§ **Task description**
A word-for-word copy of the lines from the one holding "它控制着屏障是可以被多进程的线程使用，" through the final line of the records below is the only output asked for.

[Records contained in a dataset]
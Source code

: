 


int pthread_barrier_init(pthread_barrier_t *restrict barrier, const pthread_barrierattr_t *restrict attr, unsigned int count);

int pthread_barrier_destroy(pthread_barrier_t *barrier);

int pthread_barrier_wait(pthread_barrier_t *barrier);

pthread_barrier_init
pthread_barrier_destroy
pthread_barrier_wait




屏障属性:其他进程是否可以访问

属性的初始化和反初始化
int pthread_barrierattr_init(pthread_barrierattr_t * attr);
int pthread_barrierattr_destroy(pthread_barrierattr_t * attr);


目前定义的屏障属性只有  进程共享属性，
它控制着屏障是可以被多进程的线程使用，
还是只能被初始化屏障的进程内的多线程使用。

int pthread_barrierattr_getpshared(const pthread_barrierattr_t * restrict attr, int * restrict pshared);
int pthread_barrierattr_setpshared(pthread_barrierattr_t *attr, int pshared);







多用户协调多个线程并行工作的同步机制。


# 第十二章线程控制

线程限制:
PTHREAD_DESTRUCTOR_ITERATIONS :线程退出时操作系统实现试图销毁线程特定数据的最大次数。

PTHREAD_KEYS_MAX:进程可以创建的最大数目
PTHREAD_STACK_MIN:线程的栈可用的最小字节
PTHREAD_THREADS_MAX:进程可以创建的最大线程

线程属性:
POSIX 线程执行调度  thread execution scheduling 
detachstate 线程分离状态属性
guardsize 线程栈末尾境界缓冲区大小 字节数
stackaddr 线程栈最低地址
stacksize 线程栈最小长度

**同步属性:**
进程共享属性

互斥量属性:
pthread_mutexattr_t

§ **Task result**
它控制着屏障是可以被多进程的线程使用，
还是只能被初始化屏障的进程内的多线程使用。

int pthread_barrierattr_getpshared(const pthread_barrierattr_t * restrict attr, int * restrict pshared);
int pthread_barrierattr_setpshared(pthread_barrierattr_t *attr, int pshared);







多用户协调多个线程并行工作的同步机制。


# 第十二章线程控制

线程限制:
PTHREAD_DESTRUCTOR_ITERATIONS :线程退出时操作系统实现试图销毁线程特定数据的最大次数。

PTHREAD_KEYS_MAX:进程可以创建的最大数目
PTHREAD_STACK_MIN:线程的栈可用的最小字节
PTHREAD_THREADS_MAX:进程可以创建的最大线程

线程属性:
POSIX 线程执行调度  thread execution scheduling 
detachstate 线程分离状态属性
guardsize 线程栈末尾境界缓冲区大小 字节数
stackaddr 线程栈最低地址
stacksize 线程栈最小长度

**同步属性:**
进程共享属性

互斥量属性:
pthread_mutexattr_t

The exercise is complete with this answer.